Given bits and thresholds, now we can try to generate a model to simulate the errors brought by quantization. After analyzing, we can found that the error comes from serveral aspects: 1. rounding error; 2. saturated error; 3. overflow error.
We will insert a
simulated_quantize operator on every edge, which is trying to simulate those errors. The definition has been attached as below:
def simulated_quantize(data, in_scale, out_scale, clip_min, clip_max, in_dtype, out_dtype): if in_dtype == 'float32' and out_dtype == 'float32': # no need to quantize return data # simulated overflow error data = data / in_scale data = topi.cast(data, in_dtype) data = data * in_scale scaled_data = data / out_scale # simulate saturated error clipped_data = topi.clip(scaled_data, clip_min, clip_max) # simulate round error rounded_data = topi.cast(topi.round(scaled_data), out_dtype) out = rounded_data * out_scale return out
So how to calculate those parameters by bit and threshold? out_scale, clip_min, clip_max are pretty straigt forware:
integer_range = 2**(bit - sign_bit) out_scale = threshold / integer_range clip_min = - (integer_range - 1) clip_max = integer_range - 1
For in_scale, in_dtype, out_dtype, we need to do extra effort to infer them.
we can found in the model above, the
in_scale of SimQ is actually the scale of previous operator’s output, which can be calculcated depends on the operator definition. We providing a register function for such property:
@register_finfer_scale('nn.conv2d'): def infer_scale_for_conv2d(in_scales): return in_scales * in_scales
Data Type Assignment
For data type, we will traverse operators, select operator specification from the hardware description that satisfy the in bit and out bits requirement.
With all the preperation decribed above, now the quantization problem is converted to a learning problem: we want to find the best setting from the choice space, to achieve the best accuracy (or other objective like performance) of simulated model, and we can use the output(accuracy) every round as the feedback.
For this learning problem, I have implemented
simulated_anealing, also a greedy algorithm. Currently my experiemnt shows that greedy search is the most feasible one.

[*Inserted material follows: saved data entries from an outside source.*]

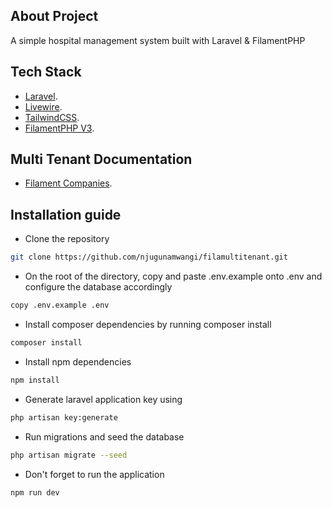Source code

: ## About Project

A simple hospital management system built with Laravel & FilamentPHP

## Tech Stack

- [Laravel](https://laravel.com).
- [Livewire](https://livewire.laravel.com).
- [TailwindCSS](https://tailwindcss.com).
- [FilamentPHP V3](https://filamentphp.com).

## Multi Tenant Documentation

- [Filament Companies](https://filamentphp.com/plugins/andrew-wallo-companies).

## Installation guide

- Clone the repository

```bash
git clone https://github.com/njugunamwangi/filamultitenant.git
```
- On the root of the directory, copy and paste .env.example onto .env and configure the database accordingly
 ```bash
copy .env.example .env
```

- Install composer dependencies by running composer install
 ```bash
composer install
```

- Install npm dependencies
```bash
npm install
```

- Generate laravel application key using 
```bash
php artisan key:generate
```

- Run migrations and seed the database
```bash
php artisan migrate --seed
```

- Don't forget to run the application
```bash
npm run dev
```

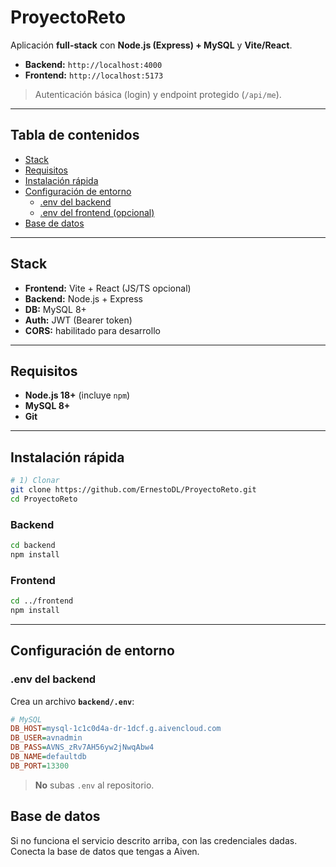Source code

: # ProyectoReto

Aplicación **full-stack** con **Node.js (Express) + MySQL** y **Vite/React**.  
- **Backend:** `http://localhost:4000`  
- **Frontend:** `http://localhost:5173`

> Autenticación básica (login) y endpoint protegido (`/api/me`).

---

## Tabla de contenidos
- [Stack](#stack)
- [Requisitos](#requisitos)
- [Instalación rápida](#instalación-rápida)
- [Configuración de entorno](#configuración-de-entorno)
  - [.env del backend](#env-del-backend)
  - [.env del frontend (opcional)](#env-del-frontend-opcional)
- [Base de datos](#base-de-datos)

---

## Stack
- **Frontend:** Vite + React (JS/TS opcional)
- **Backend:** Node.js + Express
- **DB:** MySQL 8+
- **Auth:** JWT (Bearer token)
- **CORS:** habilitado para desarrollo

---

## Requisitos
- **Node.js 18+** (incluye `npm`)
- **MySQL 8+**
- **Git**

---

## Instalación rápida

```bash
# 1) Clonar
git clone https://github.com/ErnestoDL/ProyectoReto.git
cd ProyectoReto
```

### Backend
```bash
cd backend
npm install
```

### Frontend
```bash
cd ../frontend
npm install
```

---

## Configuración de entorno

### .env del backend
Crea un archivo **`backend/.env`**:

```ini
# MySQL
DB_HOST=mysql-1c1c0d4a-dr-1dcf.g.aivencloud.com
DB_USER=avnadmin
DB_PASS=AVNS_zRv7AH56yw2jNwqAbw4
DB_NAME=defaultdb
DB_PORT=13300
```

> **No** subas `.env` al repositorio.

## Base de datos

Si no funciona el servicio descrito arriba, con las credenciales dadas. Conecta la base de datos que tengas a Aiven.
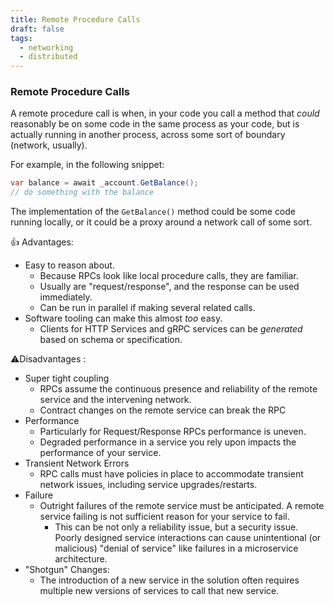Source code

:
```yaml
---
title: Remote Procedure Calls
draft: false
tags:
  - networking
  - distributed
---
```

### Remote Procedure Calls

A remote procedure call is when, in your code you call a method that *could* reasonably be on some code in the same process as your code, but is actually running in another process, across some sort of boundary (network, usually).

For example, in the following snippet:

```csharp
var balance = await _account.GetBalance();
// do something with the balance
```

The implementation of the `GetBalance()` method could be some code running locally, or it could be a proxy around a network call of some sort.

👍 Advantages:

- Easy to reason about.
    - Because RPCs look like local procedure calls, they are familiar.
    - Usually are "request/response", and the response can be used immediately.
    - Can be run in parallel if making several related calls.
- Software tooling can make this almost *too* easy.
    - Clients for HTTP Services and gRPC services can be *generated* based on schema or specification.

⚠️Disadvantages :

- Super tight coupling
    - RPCs assume the continuous presence and reliability of the remote service and the intervening network.
    - Contract changes on the remote service can break the RPC
- Performance
    - Particularly for Request/Response RPCs performance is uneven.
    - Degraded performance in a service you rely upon impacts the performance of your service.
- Transient Network Errors
    - RPC calls must have policies in place to accommodate transient network issues, including service upgrades/restarts.
- Failure
    - Outright failures of the remote service must be anticipated. A remote service failing is not sufficient reason for your service to fail.
        - This can be not only a reliability issue, but a security issue. Poorly designed service interactions can cause unintentional (or malicious) "denial of service" like failures in a microservice architecture.
- "Shotgun" Changes:
    - The introduction of a new service in the solution often requires multiple new versions of services to call that new service.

Since the search space is quite large and the searching procedure can be quite long, it would be better to have a formal log format to record the experiment details for reproducibility and exchangeability. Currently I choose json format, and the detail is show as below:
- version: the log format version.
strategy: the quantization strategy.
- model_hash: the hash value of the model, can be used to verify whether the model match the strategy.
topology: the topology of the quantized model
- node_conds: which nodes will be quantized
- edge_conds: which edges will be quantized
- bits: number of bit on every edge.
- thresholds: threshold for every node output.

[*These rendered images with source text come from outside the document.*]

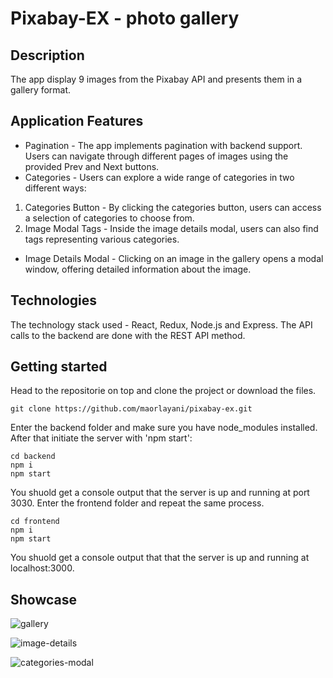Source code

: # Pixabay-EX - photo gallery

## Description
The app display 9 images from the Pixabay API and presents them in a gallery format.

## Application Features
* Pagination - The app implements pagination with backend support.
Users can navigate through different pages of images using the provided Prev and Next buttons.
* Categories - Users can explore a wide range of categories in two different ways:
1. Categories Button - By clicking the categories button, users can access a selection of categories to choose from.
2. Image Modal Tags - Inside the image details modal, users can also find tags representing various categories.
* Image Details Modal - Clicking on an image in the gallery opens a modal window, offering detailed information about the image.

## Technologies
The technology stack used - React, Redux, Node.js and Express. The API calls to the backend are done with the REST API method.

## Getting started
Head to the repositorie on top and clone the project or download the files.

```
git clone https://github.com/maorlayani/pixabay-ex.git
```
Enter the backend folder and make sure you have node_modules installed. After that initiate the server with 'npm start':
```
cd backend
npm i
npm start
```
You shuold get a console output that the server is up and running at port 3030. Enter the frontend folder and repeat the same process.
```
cd frontend
npm i
npm start
```
You shuold get a console output that that the server is up and running at localhost:3000.

## Showcase

![gallery](https://github.com/maorlayani/pixabay-ex/assets/109607661/e37ca67e-5991-4c77-88b6-c1a6d8c588ec)

![image-details](https://github.com/maorlayani/pixabay-ex/assets/109607661/b9c319cd-a786-46c2-97e5-814511263b6b)

![categories-modal](https://github.com/maorlayani/pixabay-ex/assets/109607661/366498a7-e026-4be8-be68-b3d0f0987efc)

results: the result of experiment
- sim_acc: the accuracy of simulated model
After getting the best quantization strategy: topology, bits, thresholds realizing the simulated graph to the low-precesion quanitze graph is pretty stragiht-forward. We just need to replace the SimQ op on every edge with low-precision integer operations.
The most painful thing is to debug where is wrong with my quantized model, since usually we only know that thefinal accuracy is pretty bad. I have implemented a
inspect_graph_statistic function to check statistic difference before and after quantizing layer by layer, so that I can locate where is wrong quickly. It is demonstrated quite helpful during my development.
from tvm import hago # ideally we will have predefined description for x86, arm, gpu and vta hardware = hago.create_sample_hardware() strategy, sim_acc = hago.search_quantize_strategy(graph, hardware, dataset) quantizer = hago.create_quantizer(graph, hardware, strategy) simulated_graph = quantizer.simulate() quantized_graph = quantizer.quantize()
I have made the whole pipeline worked and get a preliminary 68.7% result on resnet18_v1, noticed that here I did not skip the first convolution layer and only use power-of-two range instead of kl distance, there should be much more room to improve.